Source records:
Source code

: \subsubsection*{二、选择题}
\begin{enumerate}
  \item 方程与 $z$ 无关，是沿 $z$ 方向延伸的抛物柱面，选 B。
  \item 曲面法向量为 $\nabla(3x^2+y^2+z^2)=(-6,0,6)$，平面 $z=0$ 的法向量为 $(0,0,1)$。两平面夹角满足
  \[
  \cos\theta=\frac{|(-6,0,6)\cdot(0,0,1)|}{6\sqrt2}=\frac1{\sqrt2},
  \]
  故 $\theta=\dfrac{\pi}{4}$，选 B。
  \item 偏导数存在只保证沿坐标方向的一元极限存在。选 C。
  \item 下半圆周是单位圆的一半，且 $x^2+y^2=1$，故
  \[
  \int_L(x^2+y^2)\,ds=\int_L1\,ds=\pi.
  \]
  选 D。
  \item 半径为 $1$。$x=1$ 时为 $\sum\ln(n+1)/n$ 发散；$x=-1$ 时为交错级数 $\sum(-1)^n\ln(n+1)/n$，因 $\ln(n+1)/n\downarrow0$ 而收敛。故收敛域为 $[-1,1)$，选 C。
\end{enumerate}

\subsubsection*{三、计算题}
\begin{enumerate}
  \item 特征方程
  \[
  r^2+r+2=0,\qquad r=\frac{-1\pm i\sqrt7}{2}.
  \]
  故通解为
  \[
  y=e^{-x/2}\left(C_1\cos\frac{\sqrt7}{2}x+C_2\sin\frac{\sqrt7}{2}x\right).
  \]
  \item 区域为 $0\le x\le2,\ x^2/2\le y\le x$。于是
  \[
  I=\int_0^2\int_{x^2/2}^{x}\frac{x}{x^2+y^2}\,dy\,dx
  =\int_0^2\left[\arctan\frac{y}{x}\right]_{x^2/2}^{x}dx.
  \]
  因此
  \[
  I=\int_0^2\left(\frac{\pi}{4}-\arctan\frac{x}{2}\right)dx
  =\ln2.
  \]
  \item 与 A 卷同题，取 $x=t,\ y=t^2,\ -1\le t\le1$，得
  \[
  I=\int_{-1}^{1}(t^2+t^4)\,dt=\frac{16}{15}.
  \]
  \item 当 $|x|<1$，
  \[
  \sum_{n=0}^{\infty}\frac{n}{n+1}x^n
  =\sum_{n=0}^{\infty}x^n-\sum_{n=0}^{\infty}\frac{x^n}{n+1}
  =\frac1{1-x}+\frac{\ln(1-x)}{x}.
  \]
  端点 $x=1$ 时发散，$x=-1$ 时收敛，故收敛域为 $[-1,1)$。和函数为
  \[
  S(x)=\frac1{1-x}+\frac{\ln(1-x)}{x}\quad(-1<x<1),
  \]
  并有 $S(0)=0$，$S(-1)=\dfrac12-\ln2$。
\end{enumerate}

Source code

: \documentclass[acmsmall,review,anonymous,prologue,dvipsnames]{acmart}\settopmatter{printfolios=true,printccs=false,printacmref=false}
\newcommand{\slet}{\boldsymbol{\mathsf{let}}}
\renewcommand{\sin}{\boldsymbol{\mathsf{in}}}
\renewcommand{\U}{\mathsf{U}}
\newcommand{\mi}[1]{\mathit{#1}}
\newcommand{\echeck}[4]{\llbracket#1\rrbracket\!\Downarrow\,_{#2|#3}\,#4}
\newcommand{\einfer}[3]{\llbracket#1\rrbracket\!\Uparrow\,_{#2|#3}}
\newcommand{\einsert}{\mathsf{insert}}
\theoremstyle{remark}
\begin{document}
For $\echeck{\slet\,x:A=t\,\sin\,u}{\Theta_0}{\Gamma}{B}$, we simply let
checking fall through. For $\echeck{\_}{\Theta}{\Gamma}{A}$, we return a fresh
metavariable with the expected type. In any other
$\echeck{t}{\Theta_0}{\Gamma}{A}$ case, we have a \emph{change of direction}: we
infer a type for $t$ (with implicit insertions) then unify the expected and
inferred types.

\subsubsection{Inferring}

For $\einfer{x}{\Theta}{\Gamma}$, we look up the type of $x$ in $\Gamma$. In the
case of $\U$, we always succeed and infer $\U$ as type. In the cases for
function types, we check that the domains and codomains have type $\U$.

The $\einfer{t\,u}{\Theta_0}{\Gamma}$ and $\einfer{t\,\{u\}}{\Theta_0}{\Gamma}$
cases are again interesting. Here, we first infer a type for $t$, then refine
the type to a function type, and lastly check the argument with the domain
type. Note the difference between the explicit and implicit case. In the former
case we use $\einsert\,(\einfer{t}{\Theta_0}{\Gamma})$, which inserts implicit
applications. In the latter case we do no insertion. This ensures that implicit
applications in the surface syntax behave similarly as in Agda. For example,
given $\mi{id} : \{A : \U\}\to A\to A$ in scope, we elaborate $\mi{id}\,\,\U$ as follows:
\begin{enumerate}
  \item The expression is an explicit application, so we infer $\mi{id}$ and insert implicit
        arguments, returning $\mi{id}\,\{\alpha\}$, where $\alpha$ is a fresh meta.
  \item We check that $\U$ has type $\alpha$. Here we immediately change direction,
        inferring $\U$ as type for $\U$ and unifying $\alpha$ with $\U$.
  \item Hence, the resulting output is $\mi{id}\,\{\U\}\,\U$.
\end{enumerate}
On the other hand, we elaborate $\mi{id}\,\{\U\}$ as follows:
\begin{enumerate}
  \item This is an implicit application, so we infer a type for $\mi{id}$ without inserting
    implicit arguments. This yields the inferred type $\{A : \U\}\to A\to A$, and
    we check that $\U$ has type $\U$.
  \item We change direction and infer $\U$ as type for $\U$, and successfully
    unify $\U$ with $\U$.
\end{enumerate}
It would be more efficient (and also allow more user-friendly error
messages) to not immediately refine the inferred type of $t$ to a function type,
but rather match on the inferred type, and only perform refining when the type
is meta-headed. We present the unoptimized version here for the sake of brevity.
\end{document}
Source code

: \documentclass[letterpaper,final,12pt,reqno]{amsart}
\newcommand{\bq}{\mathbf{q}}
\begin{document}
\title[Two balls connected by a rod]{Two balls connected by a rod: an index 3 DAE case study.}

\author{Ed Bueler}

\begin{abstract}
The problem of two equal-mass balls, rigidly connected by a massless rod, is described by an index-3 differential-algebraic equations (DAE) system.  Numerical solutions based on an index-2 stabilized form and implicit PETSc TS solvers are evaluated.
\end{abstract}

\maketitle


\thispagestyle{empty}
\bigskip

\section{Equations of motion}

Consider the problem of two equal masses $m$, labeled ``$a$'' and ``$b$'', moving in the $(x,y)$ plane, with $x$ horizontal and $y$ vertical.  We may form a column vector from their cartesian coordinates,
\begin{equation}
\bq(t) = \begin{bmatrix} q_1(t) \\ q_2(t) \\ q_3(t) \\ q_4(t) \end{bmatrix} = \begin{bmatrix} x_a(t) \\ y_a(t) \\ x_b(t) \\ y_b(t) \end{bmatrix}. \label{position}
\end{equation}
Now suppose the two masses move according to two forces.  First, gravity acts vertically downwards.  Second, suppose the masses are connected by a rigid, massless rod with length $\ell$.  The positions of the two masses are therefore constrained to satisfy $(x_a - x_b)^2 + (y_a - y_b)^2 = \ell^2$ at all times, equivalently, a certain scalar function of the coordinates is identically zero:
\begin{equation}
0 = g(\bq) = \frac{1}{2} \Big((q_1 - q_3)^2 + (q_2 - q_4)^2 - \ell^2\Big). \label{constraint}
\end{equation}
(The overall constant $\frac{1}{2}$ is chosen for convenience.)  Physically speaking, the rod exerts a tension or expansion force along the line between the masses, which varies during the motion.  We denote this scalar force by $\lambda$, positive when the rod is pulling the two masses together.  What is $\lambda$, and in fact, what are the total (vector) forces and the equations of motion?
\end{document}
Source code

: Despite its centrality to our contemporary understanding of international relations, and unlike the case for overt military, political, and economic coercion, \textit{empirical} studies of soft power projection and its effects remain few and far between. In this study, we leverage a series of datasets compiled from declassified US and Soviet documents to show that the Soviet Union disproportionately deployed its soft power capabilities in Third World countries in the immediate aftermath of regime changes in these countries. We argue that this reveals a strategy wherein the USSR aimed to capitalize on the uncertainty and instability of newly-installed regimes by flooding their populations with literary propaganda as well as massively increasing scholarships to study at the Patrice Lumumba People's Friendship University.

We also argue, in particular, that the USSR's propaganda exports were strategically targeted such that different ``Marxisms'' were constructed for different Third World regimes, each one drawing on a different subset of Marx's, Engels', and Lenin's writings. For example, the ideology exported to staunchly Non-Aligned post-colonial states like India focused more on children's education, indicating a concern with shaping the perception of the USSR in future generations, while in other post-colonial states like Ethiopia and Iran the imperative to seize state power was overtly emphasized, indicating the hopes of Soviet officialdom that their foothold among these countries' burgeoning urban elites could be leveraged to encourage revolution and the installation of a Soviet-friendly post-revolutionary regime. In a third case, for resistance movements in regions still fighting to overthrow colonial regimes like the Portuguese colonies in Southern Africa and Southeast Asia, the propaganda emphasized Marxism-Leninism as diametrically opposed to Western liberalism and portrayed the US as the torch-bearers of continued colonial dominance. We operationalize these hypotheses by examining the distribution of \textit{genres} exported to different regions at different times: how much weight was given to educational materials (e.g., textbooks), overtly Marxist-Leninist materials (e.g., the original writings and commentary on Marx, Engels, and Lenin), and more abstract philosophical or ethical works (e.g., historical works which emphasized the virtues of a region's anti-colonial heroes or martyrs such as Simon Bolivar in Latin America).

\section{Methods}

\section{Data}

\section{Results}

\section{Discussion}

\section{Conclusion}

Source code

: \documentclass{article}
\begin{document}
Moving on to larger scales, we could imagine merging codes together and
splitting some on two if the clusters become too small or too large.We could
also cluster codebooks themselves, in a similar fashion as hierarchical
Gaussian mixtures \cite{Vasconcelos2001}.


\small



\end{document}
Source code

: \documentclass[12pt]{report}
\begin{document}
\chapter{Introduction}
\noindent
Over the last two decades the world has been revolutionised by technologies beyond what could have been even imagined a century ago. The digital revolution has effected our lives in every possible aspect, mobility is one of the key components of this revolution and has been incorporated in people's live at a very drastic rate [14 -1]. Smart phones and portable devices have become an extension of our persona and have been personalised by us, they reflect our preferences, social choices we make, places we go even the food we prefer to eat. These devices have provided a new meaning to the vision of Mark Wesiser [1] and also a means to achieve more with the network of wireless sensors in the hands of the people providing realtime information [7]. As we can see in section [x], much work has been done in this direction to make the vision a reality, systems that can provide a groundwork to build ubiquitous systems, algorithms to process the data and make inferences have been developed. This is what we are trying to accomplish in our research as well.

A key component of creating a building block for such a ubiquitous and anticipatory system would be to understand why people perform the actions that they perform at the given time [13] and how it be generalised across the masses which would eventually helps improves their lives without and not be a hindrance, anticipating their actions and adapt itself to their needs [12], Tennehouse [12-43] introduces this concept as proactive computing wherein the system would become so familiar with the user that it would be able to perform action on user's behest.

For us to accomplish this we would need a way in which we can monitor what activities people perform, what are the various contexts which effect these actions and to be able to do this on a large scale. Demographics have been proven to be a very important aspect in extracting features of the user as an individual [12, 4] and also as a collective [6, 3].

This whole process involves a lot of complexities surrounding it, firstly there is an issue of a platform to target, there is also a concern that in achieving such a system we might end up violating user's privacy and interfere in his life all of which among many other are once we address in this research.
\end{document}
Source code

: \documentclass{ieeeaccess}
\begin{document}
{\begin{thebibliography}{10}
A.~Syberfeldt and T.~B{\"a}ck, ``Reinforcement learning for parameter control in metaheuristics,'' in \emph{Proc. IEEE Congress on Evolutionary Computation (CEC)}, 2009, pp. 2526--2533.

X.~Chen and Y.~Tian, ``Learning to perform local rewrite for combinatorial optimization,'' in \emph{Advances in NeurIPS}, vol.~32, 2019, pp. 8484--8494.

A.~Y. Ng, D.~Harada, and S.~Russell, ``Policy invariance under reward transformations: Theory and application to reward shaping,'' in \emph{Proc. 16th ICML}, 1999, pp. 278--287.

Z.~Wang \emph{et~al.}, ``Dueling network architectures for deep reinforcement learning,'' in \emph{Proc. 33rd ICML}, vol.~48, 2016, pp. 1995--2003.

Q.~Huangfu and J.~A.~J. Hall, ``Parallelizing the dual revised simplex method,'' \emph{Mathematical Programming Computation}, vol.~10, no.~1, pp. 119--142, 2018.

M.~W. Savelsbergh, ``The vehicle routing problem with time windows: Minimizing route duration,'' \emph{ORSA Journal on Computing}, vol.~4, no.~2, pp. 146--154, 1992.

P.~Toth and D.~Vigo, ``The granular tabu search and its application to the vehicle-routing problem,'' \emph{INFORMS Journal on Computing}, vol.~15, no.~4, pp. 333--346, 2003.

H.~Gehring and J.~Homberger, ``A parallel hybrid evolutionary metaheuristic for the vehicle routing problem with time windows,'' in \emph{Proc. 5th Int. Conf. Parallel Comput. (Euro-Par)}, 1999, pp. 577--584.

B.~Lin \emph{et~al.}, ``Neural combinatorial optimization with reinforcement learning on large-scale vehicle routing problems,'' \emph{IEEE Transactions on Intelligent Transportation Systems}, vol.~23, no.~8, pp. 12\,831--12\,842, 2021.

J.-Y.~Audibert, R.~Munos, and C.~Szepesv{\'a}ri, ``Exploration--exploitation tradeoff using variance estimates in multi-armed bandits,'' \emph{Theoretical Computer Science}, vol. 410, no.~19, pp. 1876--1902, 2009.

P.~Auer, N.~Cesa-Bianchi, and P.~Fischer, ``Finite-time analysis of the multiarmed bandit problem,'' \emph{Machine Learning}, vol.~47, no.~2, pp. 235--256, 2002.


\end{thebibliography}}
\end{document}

How to complete this task
All lines above from the one holding "implicit arguments. This" to the one holding "It would be more", inclusive, are to be copied exactly; no other line is wanted.

Solution to the problem
    implicit arguments. This yields the inferred type $\{A : \U\}\to A\to A$, and
    we check that $\U$ has type $\U$.
  \item We change direction and infer $\U$ as type for $\U$, and successfully
    unify $\U$ with $\U$.
\end{enumerate}
It would be more efficient (and also allow more user-friendly error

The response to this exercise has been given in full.